Thursday, March 20, 2008

THE KILLING ROOM by Peter May (Thomas Dunne)

Autopsies are considered gruesome for most of us, but 18 bodies in a mass grave in Shanghai chill even the professionals—these bodies appear to have been autopsied while alive. The grisly murders appear tied to an unsolved case in Beijing, so the whole mess becomes the responsibility of Beijing Detective Li Yan. He calls for the help of his estranged lover, American pathologist Margaret Campbell and the hunt is on. If the case were not difficult enough, the young deputy head of Shanghai's serious crime squad sets her eyes on Li, Margaret is just back from burying her father, and Li's young niece is kidnapped.

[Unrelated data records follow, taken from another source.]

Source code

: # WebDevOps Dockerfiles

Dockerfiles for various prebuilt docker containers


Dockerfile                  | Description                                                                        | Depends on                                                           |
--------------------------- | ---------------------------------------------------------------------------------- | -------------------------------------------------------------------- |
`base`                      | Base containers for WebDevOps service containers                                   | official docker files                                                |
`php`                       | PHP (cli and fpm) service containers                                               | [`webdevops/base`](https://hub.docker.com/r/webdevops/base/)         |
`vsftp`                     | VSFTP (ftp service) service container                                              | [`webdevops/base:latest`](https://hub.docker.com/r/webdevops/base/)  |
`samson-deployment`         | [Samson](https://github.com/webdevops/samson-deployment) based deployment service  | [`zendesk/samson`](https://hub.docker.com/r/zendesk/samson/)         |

This was my first Peter May read, but it certainly won't be my last! I enjoyed the portrayal of China and its customs and being with characters who, while flawed, are good people performing badly under pressure.

GUN SHY by Donna Ball (Signet)

If you like dogs, mysteries, and stories set in the North Carolina mountains, you'll like this one. Raine Stockton has many parts: kennel owner, consultant for the Forest Service, dog trainer for search and rescue operations, wife, and full-time dog lover. Her two-time marriage with Deputy Sheriff Buck is loose, but ardent during on-again times, and that relationship is one reason she is called into emergencies for search and rescue operations. She is now called to resuce a trapped and wild-with-terror dog who's ferociously barking in a remote and unused cabin. If she can't help this Labrador Retriever, he will need to be shot. He's frantic because the body of his murdered mistress is in the bedroom of the cabin and the dog has been in there for several days. Dog lovers will understand the depth of this dog's pain and suffering.

The plot in this mystery is good with a surprise ending that couldn't be imagined. The labyrinthine trail to owner's identity is interesting. While superbly trained, the dog is understandably gun shy. The cast of characters in this small town is interesting, the plot is good, and the descriptions of the mountains during peak leaf season is great. This is a quick, satisfying read-especially on a cold North Carolina day.